Le Centre monétique interbancaire (CMI) franchit une nouvelle étape dans son développement. L’opérateur, jusque-là centré sur les solutions d’encaissement pour ses banques actionnaires, devient désormais processeur et prestataire de services pour l’ensemble des établissements de paiement, y compris ceux non affiliés.
Par Y. Seddik
Le marché national de la monétique entre dans une nouvelle phase. L’ouverture à davantage de concurrence, accélérée par la réglementation et portée par l’innovation technologique, change les rapports de force. En lançant sa plateforme multi-acquéreurs le 1er mai 2025, le CMI a déjà intégré sept établissements opérationnels et prépare l’arrivée de quatre autres. Deux d’entre eux ne sont pas liés aux banques actionnaires du CMI, un signe clair que le monopole historique se fissure.
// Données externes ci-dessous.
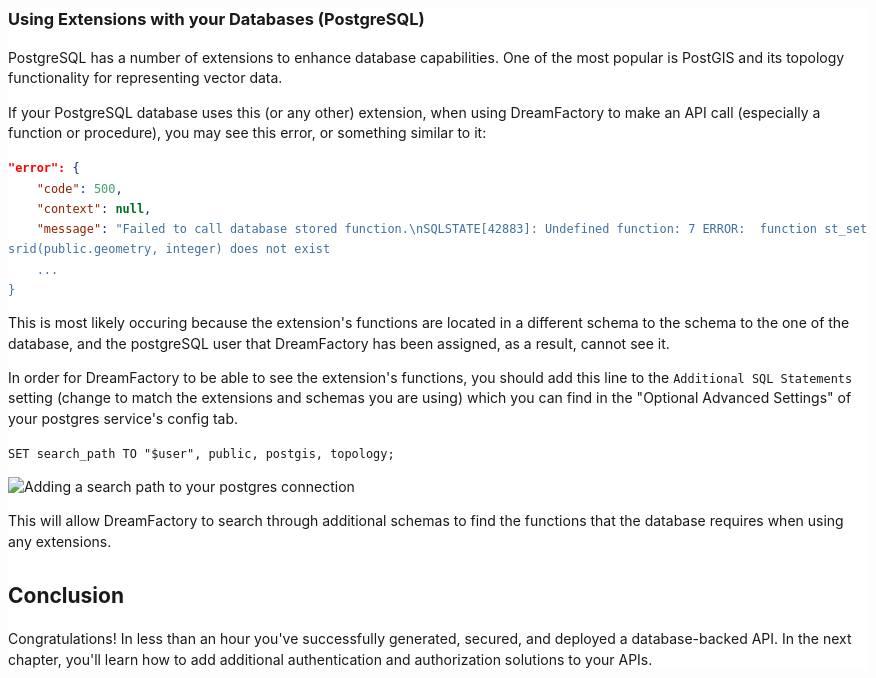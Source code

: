 ### Using Extensions with your Databases (PostgreSQL)

PostgreSQL has a number of extensions to enhance database capabilities. One of the most popular is PostGIS and its topology functionality for representing vector data. 

If your PostgreSQL database uses this (or any other) extension, when using DreamFactory to make an API call (especially a function or procedure), you may see this error, or something similar to it:

```json
"error": {
    "code": 500,
    "context": null,
    "message": "Failed to call database stored function.\nSQLSTATE[42883]: Undefined function: 7 ERROR:  function st_setsrid(public.geometry, integer) does not exist
    ... 
}
```
This is most likely occuring because the extension's functions are located in a different schema to the schema to the one of the database, and the postgreSQL user that DreamFactory has been assigned, as a result, cannot see it.

In order for DreamFactory to be able to see the extension's functions, you should add this line to the `Additional SQL Statements` setting (change to match the extensions and schemas you are using) which you can find in the "Optional Advanced Settings" of your postgres service's config tab.

```
SET search_path TO "$user", public, postgis, topology;
```

<img src="/images/03/postgis_search_path.png" width="800" alt="Adding a search path to your postgres connection">

This will allow DreamFactory to search through additional schemas to find the functions that the database requires when using any extensions.
## Conclusion

Congratulations! In less than an hour you've successfully generated, secured, and deployed a database-backed API. In the next chapter, you'll learn how to add additional authentication and authorization solutions to your APIs.
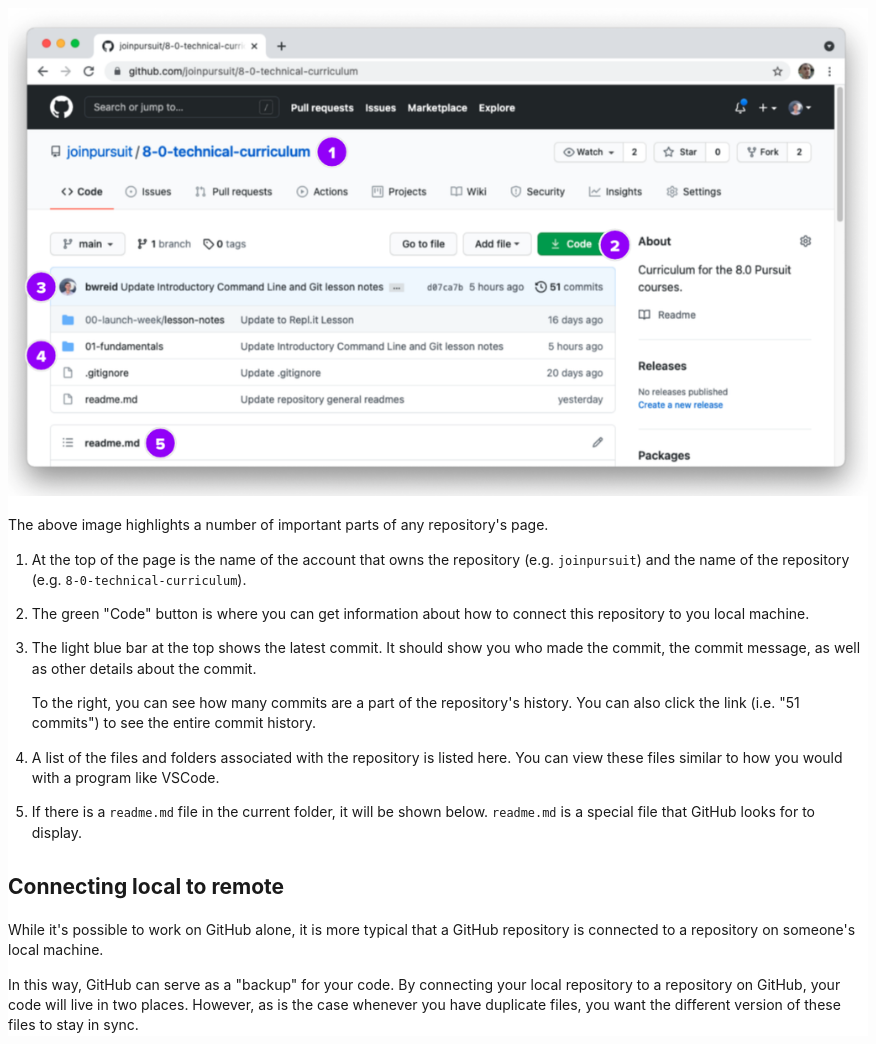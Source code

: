 ![Image of the 8.0 Technical Curriculum's repository](../assets/reading/repository.png)

The above image highlights a number of important parts of any repository's page.

1. At the top of the page is the name of the account that owns the repository (e.g. `joinpursuit`) and the name of the repository (e.g. `8-0-technical-curriculum`).

2. The green "Code" button is where you can get information about how to connect this repository to you local machine.

3. The light blue bar at the top shows the latest commit. It should show you who made the commit, the commit message, as well as other details about the commit.

   To the right, you can see how many commits are a part of the repository's history. You can also click the link (i.e. "51 commits") to see the entire commit history.

4. A list of the files and folders associated with the repository is listed here. You can view these files similar to how you would with a program like VSCode.

5. If there is a `readme.md` file in the current folder, it will be shown below. `readme.md` is a special file that GitHub looks for to display.

## Connecting local to remote

While it's possible to work on GitHub alone, it is more typical that a GitHub repository is connected to a repository on someone's local machine.

In this way, GitHub can serve as a "backup" for your code. By connecting your local repository to a repository on GitHub, your code will live in two places. However, as is the case whenever you have duplicate files, you want the different version of these files to stay in sync.
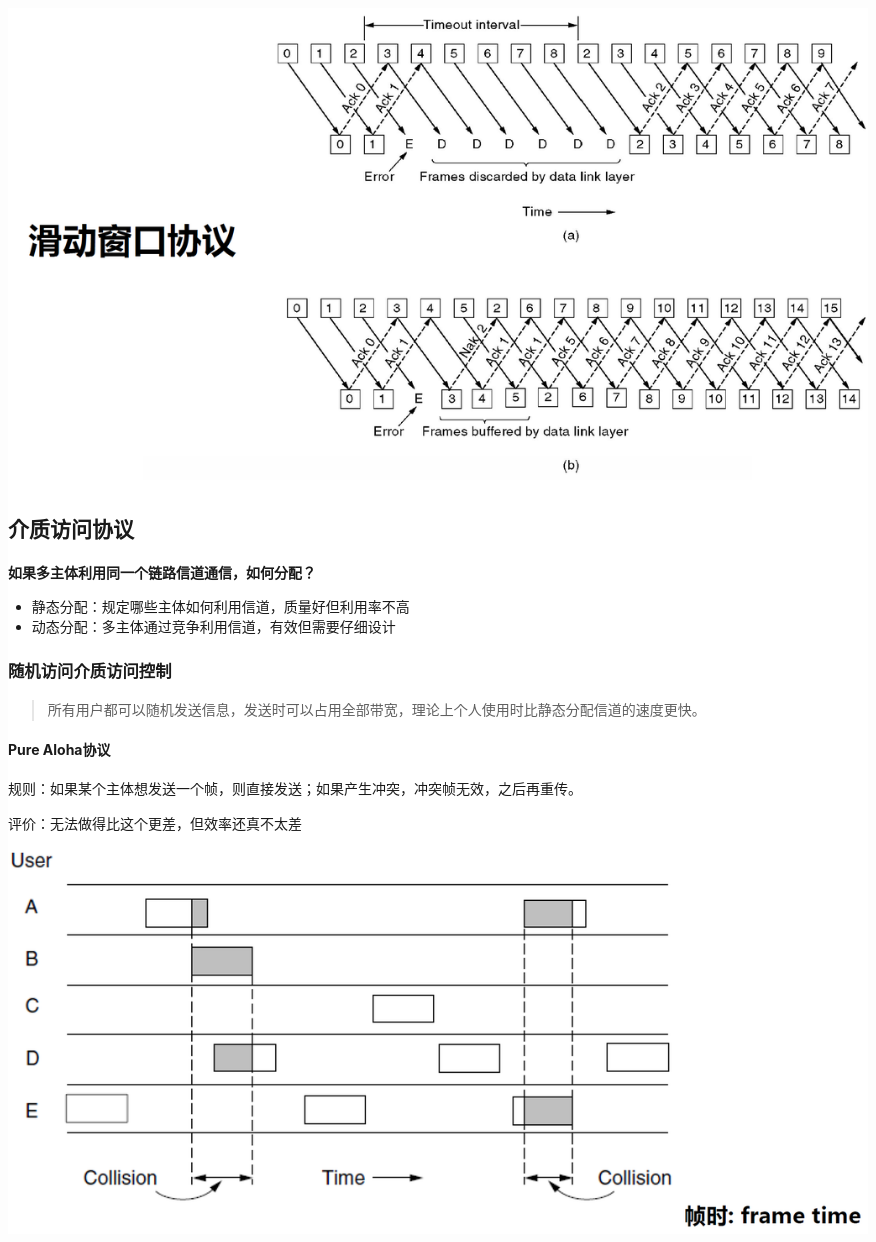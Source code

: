 ​![image](assets/image-20240528224652-5piiqma.png)​

## 介质访问协议

**如果多主体利用同一个链路信道通信，如何分配？**

* 静态分配：规定哪些主体如何利用信道，质量好但利用率不高
* 动态分配：多主体通过竞争利用信道，有效但需要仔细设计

### 随机访问介质访问控制

> 所有用户都可以随机发送信息，发送时可以占用全部带宽，理论上个人使用时比静态分配信道的速度更快。

#### Pure Aloha协议

规则：如果某个主体想发送一个帧，则直接发送；如果产生冲突，冲突帧无效，之后再重传。

评价：无法做得比这个更差，但效率还真不太差

​![image](assets/image-20240528230655-kqv7ros.png)​
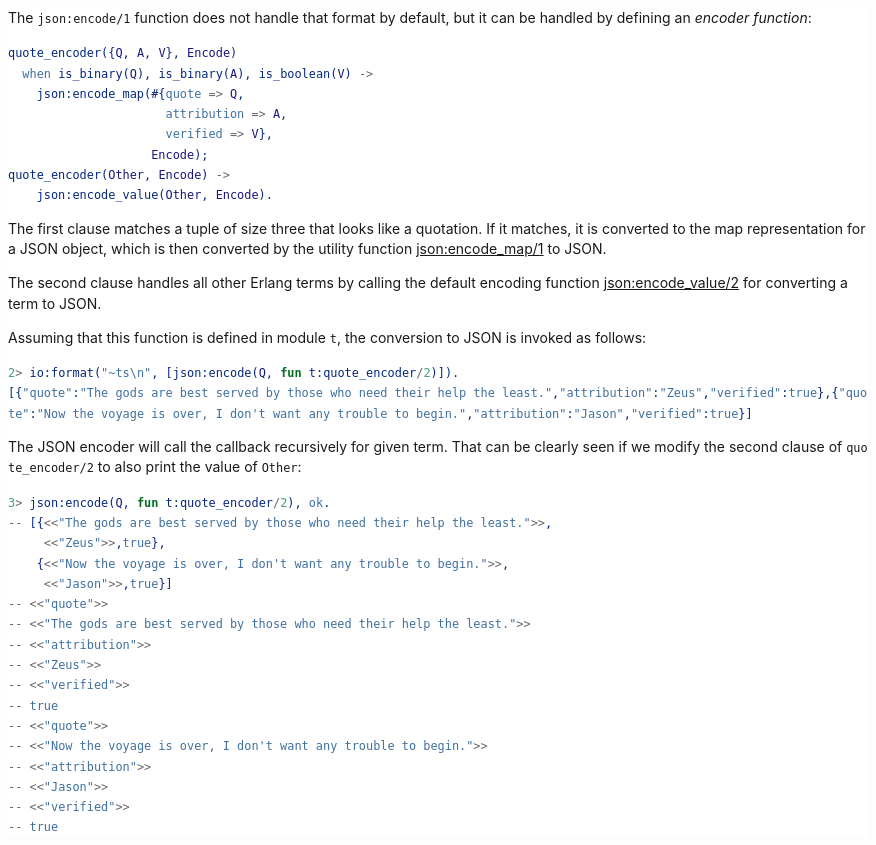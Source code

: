 The `json:encode/1` function does not handle that format by default, but it can be
handled by defining an *encoder function*:

```erlang
quote_encoder({Q, A, V}, Encode)
  when is_binary(Q), is_binary(A), is_boolean(V) ->
    json:encode_map(#{quote => Q,
                      attribution => A,
                      verified => V},
                    Encode);
quote_encoder(Other, Encode) ->
    json:encode_value(Other, Encode).
```

The first clause matches a tuple of size three that looks like a
quotation. If it matches, it is converted to the map representation
for a JSON object, which is then converted by the utility function
[json:encode_map/1](https://www.erlang.org/doc/man/json#encode_map-2)
to JSON.

The second clause handles all other Erlang terms by calling the
default encoding function
[json:encode_value/2](https://www.erlang.org/doc/man/json#encode_value-2)
for converting a term to JSON.

Assuming that this function is defined in module `t`, the conversion to JSON
is invoked as follows:

```erlang
2> io:format("~ts\n", [json:encode(Q, fun t:quote_encoder/2)]).
[{"quote":"The gods are best served by those who need their help the least.","attribution":"Zeus","verified":true},{"quote":"Now the voyage is over, I don't want any trouble to begin.","attribution":"Jason","verified":true}]
```

The JSON encoder will call the callback recursively for given term. That can
be clearly seen if we modify the second clause of `quote_encoder/2` to also
print the value of `Other`:

```erlang
3> json:encode(Q, fun t:quote_encoder/2), ok.
-- [{<<"The gods are best served by those who need their help the least.">>,
     <<"Zeus">>,true},
    {<<"Now the voyage is over, I don't want any trouble to begin.">>,
     <<"Jason">>,true}]
-- <<"quote">>
-- <<"The gods are best served by those who need their help the least.">>
-- <<"attribution">>
-- <<"Zeus">>
-- <<"verified">>
-- true
-- <<"quote">>
-- <<"Now the voyage is over, I don't want any trouble to begin.">>
-- <<"attribution">>
-- <<"Jason">>
-- <<"verified">>
-- true
```
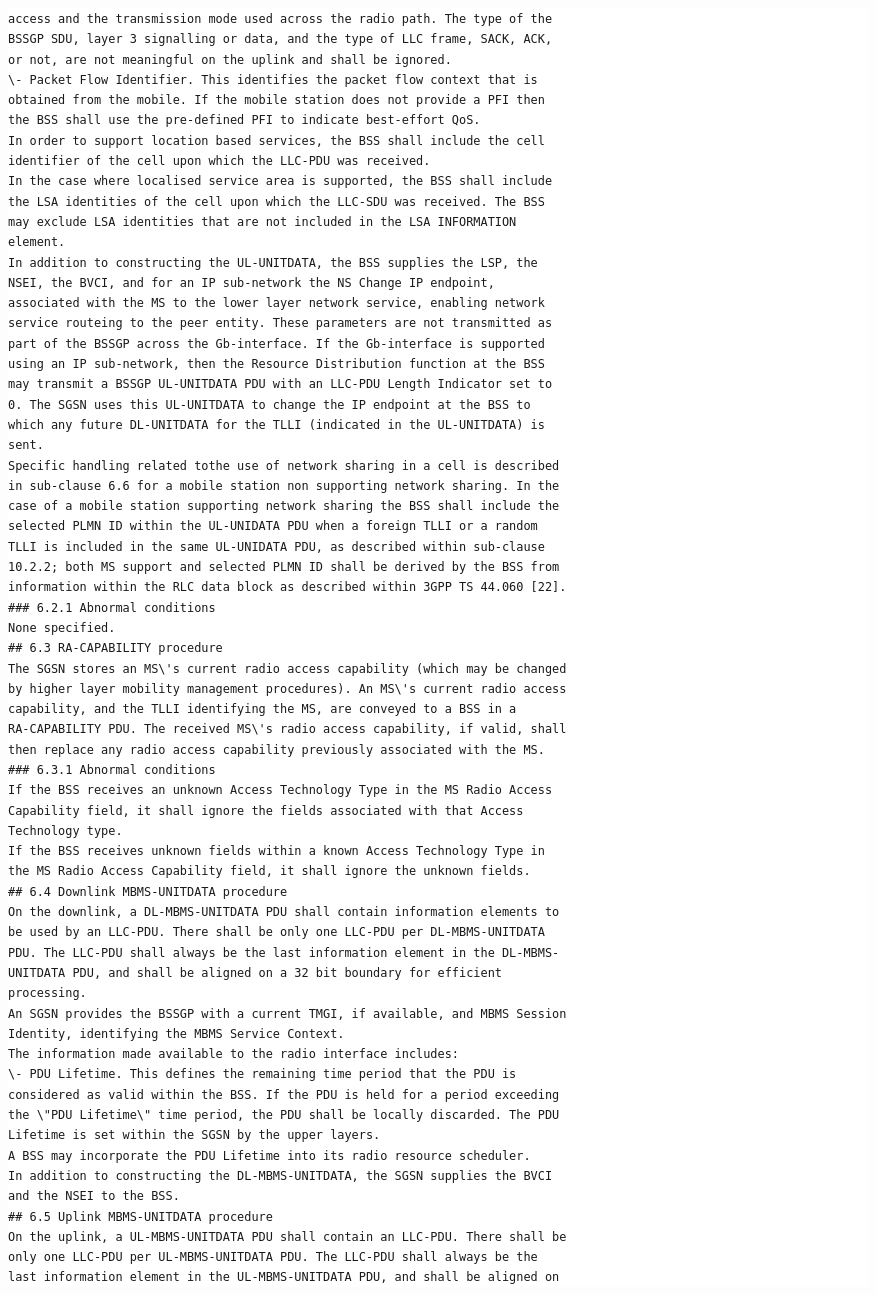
 ```{=html}
access and the transmission mode used across the radio path. The type of the
BSSGP SDU, layer 3 signalling or data, and the type of LLC frame, SACK, ACK,
or not, are not meaningful on the uplink and shall be ignored.
\- Packet Flow Identifier. This identifies the packet flow context that is
obtained from the mobile. If the mobile station does not provide a PFI then
the BSS shall use the pre-defined PFI to indicate best-effort QoS.
In order to support location based services, the BSS shall include the cell
identifier of the cell upon which the LLC‑PDU was received.
In the case where localised service area is supported, the BSS shall include
the LSA identities of the cell upon which the LLC-SDU was received. The BSS
may exclude LSA identities that are not included in the LSA INFORMATION
element.
In addition to constructing the UL-UNITDATA, the BSS supplies the LSP, the
NSEI, the BVCI, and for an IP sub-network the NS Change IP endpoint,
associated with the MS to the lower layer network service, enabling network
service routeing to the peer entity. These parameters are not transmitted as
part of the BSSGP across the Gb-interface. If the Gb-interface is supported
using an IP sub-network, then the Resource Distribution function at the BSS
may transmit a BSSGP UL-UNITDATA PDU with an LLC-PDU Length Indicator set to
0. The SGSN uses this UL-UNITDATA to change the IP endpoint at the BSS to
which any future DL-UNITDATA for the TLLI (indicated in the UL‑UNITDATA) is
sent.
Specific handling related tothe use of network sharing in a cell is described
in sub-clause 6.6 for a mobile station non supporting network sharing. In the
case of a mobile station supporting network sharing the BSS shall include the
selected PLMN ID within the UL-UNIDATA PDU when a foreign TLLI or a random
TLLI is included in the same UL-UNIDATA PDU, as described within sub-clause
10.2.2; both MS support and selected PLMN ID shall be derived by the BSS from
information within the RLC data block as described within 3GPP TS 44.060 [22].
### 6.2.1 Abnormal conditions
None specified.
## 6.3 RA-CAPABILITY procedure
The SGSN stores an MS\'s current radio access capability (which may be changed
by higher layer mobility management procedures). An MS\'s current radio access
capability, and the TLLI identifying the MS, are conveyed to a BSS in a
RA‑CAPABILITY PDU. The received MS\'s radio access capability, if valid, shall
then replace any radio access capability previously associated with the MS.
### 6.3.1 Abnormal conditions
If the BSS receives an unknown Access Technology Type in the MS Radio Access
Capability field, it shall ignore the fields associated with that Access
Technology type.
If the BSS receives unknown fields within a known Access Technology Type in
the MS Radio Access Capability field, it shall ignore the unknown fields.
## 6.4 Downlink MBMS-UNITDATA procedure
On the downlink, a DL-MBMS-UNITDATA PDU shall contain information elements to
be used by an LLC-PDU. There shall be only one LLC-PDU per DL-MBMS-UNITDATA
PDU. The LLC-PDU shall always be the last information element in the DL-MBMS-
UNITDATA PDU, and shall be aligned on a 32 bit boundary for efficient
processing.
An SGSN provides the BSSGP with a current TMGI, if available, and MBMS Session
Identity, identifying the MBMS Service Context.
The information made available to the radio interface includes:
\- PDU Lifetime. This defines the remaining time period that the PDU is
considered as valid within the BSS. If the PDU is held for a period exceeding
the \"PDU Lifetime\" time period, the PDU shall be locally discarded. The PDU
Lifetime is set within the SGSN by the upper layers.
A BSS may incorporate the PDU Lifetime into its radio resource scheduler.
In addition to constructing the DL-MBMS-UNITDATA, the SGSN supplies the BVCI
and the NSEI to the BSS.
## 6.5 Uplink MBMS-UNITDATA procedure
On the uplink, a UL-MBMS-UNITDATA PDU shall contain an LLC-PDU. There shall be
only one LLC-PDU per UL‑MBMS-UNITDATA PDU. The LLC-PDU shall always be the
last information element in the UL-MBMS-UNITDATA PDU, and shall be aligned on
```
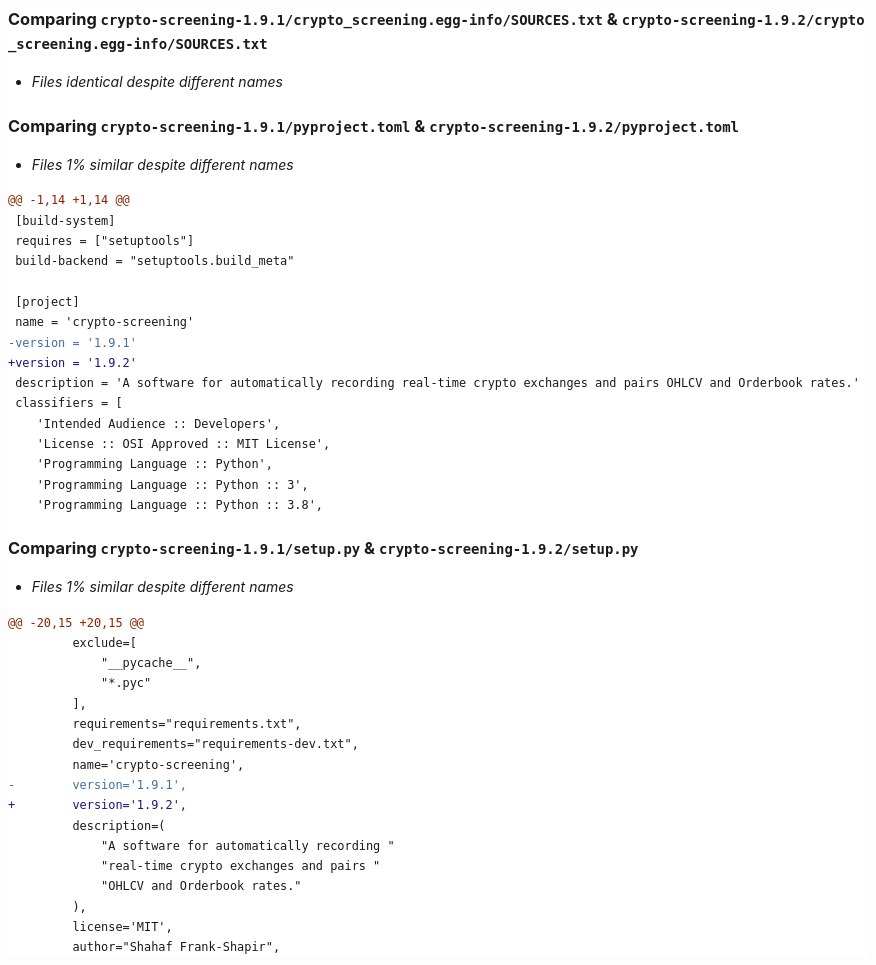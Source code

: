 ### Comparing `crypto-screening-1.9.1/crypto_screening.egg-info/SOURCES.txt` & `crypto-screening-1.9.2/crypto_screening.egg-info/SOURCES.txt`

 * *Files identical despite different names*

### Comparing `crypto-screening-1.9.1/pyproject.toml` & `crypto-screening-1.9.2/pyproject.toml`

 * *Files 1% similar despite different names*

```diff
@@ -1,14 +1,14 @@
 [build-system]
 requires = ["setuptools"]
 build-backend = "setuptools.build_meta"
 
 [project]
 name = 'crypto-screening'
-version = '1.9.1'
+version = '1.9.2'
 description = 'A software for automatically recording real-time crypto exchanges and pairs OHLCV and Orderbook rates.'
 classifiers = [
 	'Intended Audience :: Developers',
 	'License :: OSI Approved :: MIT License',
 	'Programming Language :: Python',
 	'Programming Language :: Python :: 3',
 	'Programming Language :: Python :: 3.8',
```

### Comparing `crypto-screening-1.9.1/setup.py` & `crypto-screening-1.9.2/setup.py`

 * *Files 1% similar despite different names*

```diff
@@ -20,15 +20,15 @@
         exclude=[
             "__pycache__",
             "*.pyc"
         ],
         requirements="requirements.txt",
         dev_requirements="requirements-dev.txt",
         name='crypto-screening',
-        version='1.9.1',
+        version='1.9.2',
         description=(
             "A software for automatically recording "
             "real-time crypto exchanges and pairs "
             "OHLCV and Orderbook rates."
         ),
         license='MIT',
         author="Shahaf Frank-Shapir",
```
À ce jour, plus de 2.000 commerçants affiliés via ces nouveaux entrants ont été traités par la plateforme, avec plus de 300.000 transactions pour un volume dépassant 100 millions de dirhams. Et le mouvement touche déjà 117 localités, bien au-delà des grandes métropoles. Cette transformation découle des engagements pris par le CMI et ses neuf banques actionnaires auprès du Conseil de la concurrence et de Bank Al-Maghrib. Elle s’accompagne d’un changement de modèle : le CMI se retire de l’activité commerciale d’acquisition monétique (TPE et e-commerce) au profit des EDP, pour se concentrer sur son rôle de plateforme technique nationale. L’enjeu est clair : passer d’un marché dominé par trois acteurs à une dizaine, avec l’ambition d’instaurer une dynamique concurrentielle forte. Pour Rachid Saihi, Directeur général du CMI, «les nouveaux acteurs devront faire des choix stratégiques déterminants en termes de proposition de valeur, d’offres de services et de tarification».
Le CMI, lui, entend rester incontournable en mettant son infrastructure, son savoir-faire et sa capacité d’innovation à la disposition de tous les établissements qui le souhaitent. Si la concurrence doit s’intensifier, le DG du CMI insiste sur la continuité opérationnelle : les commerçants ne devraient constater «aucune dégradation de service ou de qualité de l’expérience de paiement». Le CMI promet de rester garant de la fiabilité du système, en renforçant sa résilience technologique et en accélérant son programme d’innovation pour anticiper les besoins futurs du marché.
Un secteur en mutation accélérée
Le CMI reste un acteur structurant du paiement électronique. En 2024, il a traité 215 millions de transactions pour un volume global de 90 milliards de dirhams, soit l’essentiel du marché national évalué à 93 milliards. Son réseau compte 80.000 terminaux de paiement électronique et 5.000 sites marchands en ligne. Avec sa solution Fatourati, il a également permis 220 millions d’opérations pour un total de 193 milliards de dirhams, dont 75% concernent la collecte de fonds publics tels que les impôts.
Pour autant, les usages restent dominés par le retrait d’espèces. Sur 23 millions de cartes bancaires en circulation, seules 3 millions sont actives chaque mois. Et près de 88% des opérations se font encore au guichet automatique, contre 12% pour le paiement direct. La transaction moyenne est de 425 dirhams, tandis que le sans contact progresse fortement pour représenter 7% des paiements. L’autre évolution majeure concerne le coût du service pour les commerçants.
Depuis octobre 2024, le plafond du taux d’interchange est fixé à 0,65%, conformément aux recommandations du Conseil de la concurrence. Plus de 55.000 commerçants ont bénéficié d’une réduction effective de leurs commissions. Pour Rachid Saihi, cette décision constitue «une avancée essentielle», mais pas suffisante à elle seule pour transformer durablement le secteur. Elle doit s’accompagner d’autres leviers, notamment l’innovation et la diversification de l’offre.
La direction du CMI affirme vouloir contribuer à bâtir un écosystème monétique compétitif, inclusif et aligné sur la stratégie digitale nationale à l’horizon 2030. Son ambition reste inchangée : œuvrer pour un Maroc sans cash, considéré comme un levier d’efficacité économique. Reste à convaincre les usagers (surtout les commerçants) de changer leurs habitudes, dans un pays où la carte bancaire demeure encore perçue avant tout comme un outil de retrait d’argent.